An Inquiry into Model Validity When Addressing Complex Sustainability Challenges
Table 2
Philosophical foundations of complexity-compatible modelling.
(1) Foundation 1: an ontological lens that includes unpredictability and uncertainty
The nature of the world is characterised by unpredictability and uncertainty, a reality that is not knowable in its entirety [19]. When it comes to an emergent property of a complex system, such as sustainability in society, many causal relationships of that property may be hidden within a multilayered reality [33]. Modelling of sustainability necessarily requires consideration of known factors (“known knowns”), factors known but not easily quantifiable (“known unknowns”), and factors not yet identified that even if they were to be discovered would likely not lend themselves readily to quantification (“unknown unknowns”) [34].
(2) Foundation 2: an epistemic stance that acknowledges the occurrence and significance of interactions between values and science, objectivity, and subjectivity
Both subjective and objective analyses are critical to advancing scientific understanding [35]. It is important to acknowledge the influential role of the observer in interpreting the observed system and engage more directly with the users of models at different stages of the modelling process. Many sustainability challenges need to be viewed from multiple stakeholder perspectives and require solutions that achieve shared mutual understanding and consensus [36]. Understanding interactions between human values and science and between objectivity and subjectivity supports modelling that can capture the social, cultural, and structural influences critical in sustainability.

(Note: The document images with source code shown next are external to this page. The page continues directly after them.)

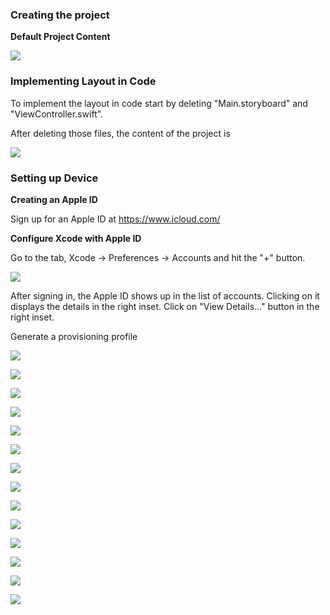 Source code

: ### Creating the project

**Default Project Content**

![](_misc/Default%20Project%20Content.png)

### Implementing Layout in Code

To implement the layout in code start by deleting "Main.storyboard" and "ViewController.swift".

After deleting those files, the content of the project is

![](_misc/Delete%20storyboard%20and%20default%20controller.png)

### Setting up Device

**Creating an Apple ID**

Sign up for an Apple ID at https://www.icloud.com/

**Configure Xcode with Apple ID**

Go to the tab, Xcode -> Preferences -> Accounts and hit the "+" button.

![](_misc/Apple%20ID%20sign%20in%20prompt.png)

After signing in, the Apple ID shows up in the list of accounts. Clicking on it displays the details in the right inset. 
Click on "View Details..." button in the right inset. 

Generate a provisioning profile

![](_misc/After%20Adding%20Apple%20ID.png)

![](_misc/Details%20of%20User.png)

![](_misc/Status%20Error.png)

![](_misc/Team%20Options.png)

![](_misc/On%20selecting%20the%20team.png)

![](_misc/Viewing%20certificate%20in%20account%20details.png)

![](_misc/Allow%20key%20access%20in%20keychain.png)

![](_misc/Could%20not%20launch%20the%20app%20on%20Phone.png)

![](_misc/Device%20Management.png)

![](_misc/In%20Device%20Management.png)

![](_misc/Trust%20User%20Confirmation.png)

![](_misc/Trust%20Prompt.png)

![](_misc/On%20Trusting%20User.png)



![](_misc/App%20Installed.png)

(3) Foundation 3: a methodological angle that portrays the particular characteristics of complex systems such as interdependency and emergence
Complex systems can include characteristics such as emergence, self-organisation, nondeterministic behaviours, adaptation to environment, and hierarchies of agents [37]. To understand and model complex systems requires capturing their dynamic, systemic characteristics, including interdependencies between subsystems (or discrete components). Complex systems need to be understood in their integrity and interactivity [38], and in their intrinsic openness, in the sense of being subject to potential connectivity, learning, evolution, and adaptation [39]. Modelling methods may need to account for feedbacks to achieve this understanding [40].